> [Exercise]: The required output is all lines below that contain the word "confidence".

[Opening Raw data section]

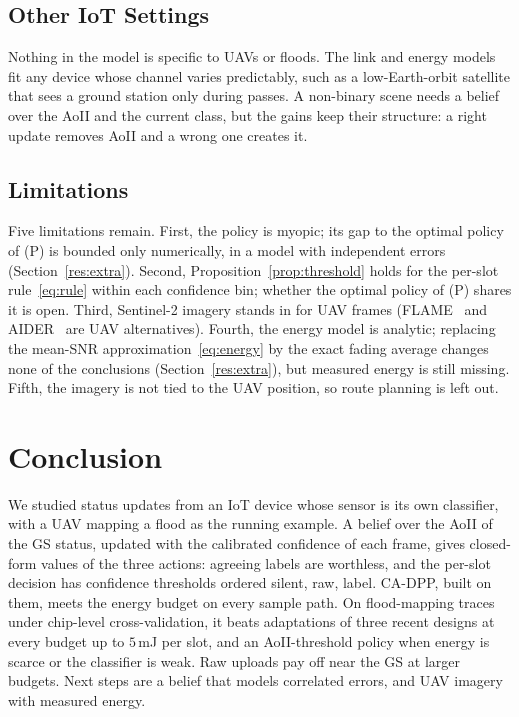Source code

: \documentclass[10pt,journal,compsoc]{IEEEtran}
\theoremstyle{remark}
\begin{document}
\subsection{Other IoT Settings}
Nothing in the model is specific to UAVs or floods. The link and energy models fit any device whose channel varies predictably, such as a low-Earth-orbit satellite that sees a ground station only during passes. A non-binary scene needs a belief over the AoII and the current class, but the gains keep their structure: a right update removes AoII and a wrong one creates it.

\subsection{Limitations}
Five limitations remain. First, the policy is myopic; its gap to the optimal policy of (P) is bounded only numerically, in a model with independent errors (Section~\ref{res:extra}). Second, Proposition~\ref{prop:threshold} holds for the per-slot rule~\eqref{eq:rule} within each confidence bin; whether the optimal policy of (P) shares it is open. Third, Sentinel-2 imagery stands in for UAV frames (FLAME~\cite{shamsoshoara2021flame} and AIDER~\cite{kyrkou2020aider} are UAV alternatives). Fourth, the energy model is analytic; replacing the mean-SNR approximation~\eqref{eq:energy} by the exact fading average changes none of the conclusions (Section~\ref{res:extra}), but measured energy is still missing. Fifth, the imagery is not tied to the UAV position, so route planning is left out.

\section{Conclusion}\label{sec:concl}
We studied status updates from an IoT device whose sensor is its own classifier, with a UAV mapping a flood as the running example. A belief over the AoII of the GS status, updated with the calibrated confidence of each frame, gives closed-form values of the three actions: agreeing labels are worthless, and the per-slot decision has confidence thresholds ordered silent, raw, label. CA-DPP, built on them, meets the energy budget on every sample path. On flood-mapping traces under chip-level cross-validation, it beats adaptations of three recent designs at every budget up to $5$\,mJ per slot, and an AoII-threshold policy when energy is scarce or the classifier is weak. Raw uploads pay off near the GS at larger budgets. Next steps are a belief that models correlated errors, and UAV imagery with measured energy.
\end{document}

[Closing Raw data section]

> [Answer section]:
Five limitations remain. First, the policy is myopic; its gap to the optimal policy of (P) is bounded only numerically, in a model with independent errors (Section~\ref{res:extra}). Second, Proposition~\ref{prop:threshold} holds for the per-slot rule~\eqref{eq:rule} within each confidence bin; whether the optimal policy of (P) shares it is open. Third, Sentinel-2 imagery stands in for UAV frames (FLAME~\cite{shamsoshoara2021flame} and AIDER~\cite{kyrkou2020aider} are UAV alternatives). Fourth, the energy model is analytic; replacing the mean-SNR approximation~\eqref{eq:energy} by the exact fading average changes none of the conclusions (Section~\ref{res:extra}), but measured energy is still missing. Fifth, the imagery is not tied to the UAV position, so route planning is left out.
We studied status updates from an IoT device whose sensor is its own classifier, with a UAV mapping a flood as the running example. A belief over the AoII of the GS status, updated with the calibrated confidence of each frame, gives closed-form values of the three actions: agreeing labels are worthless, and the per-slot decision has confidence thresholds ordered silent, raw, label. CA-DPP, built on them, meets the energy budget on every sample path. On flood-mapping traces under chip-level cross-validation, it beats adaptations of three recent designs at every budget up to $5$\,mJ per slot, and an AoII-threshold policy when energy is scarce or the classifier is weak. Raw uploads pay off near the GS at larger budgets. Next steps are a belief that models correlated errors, and UAV imagery with measured energy.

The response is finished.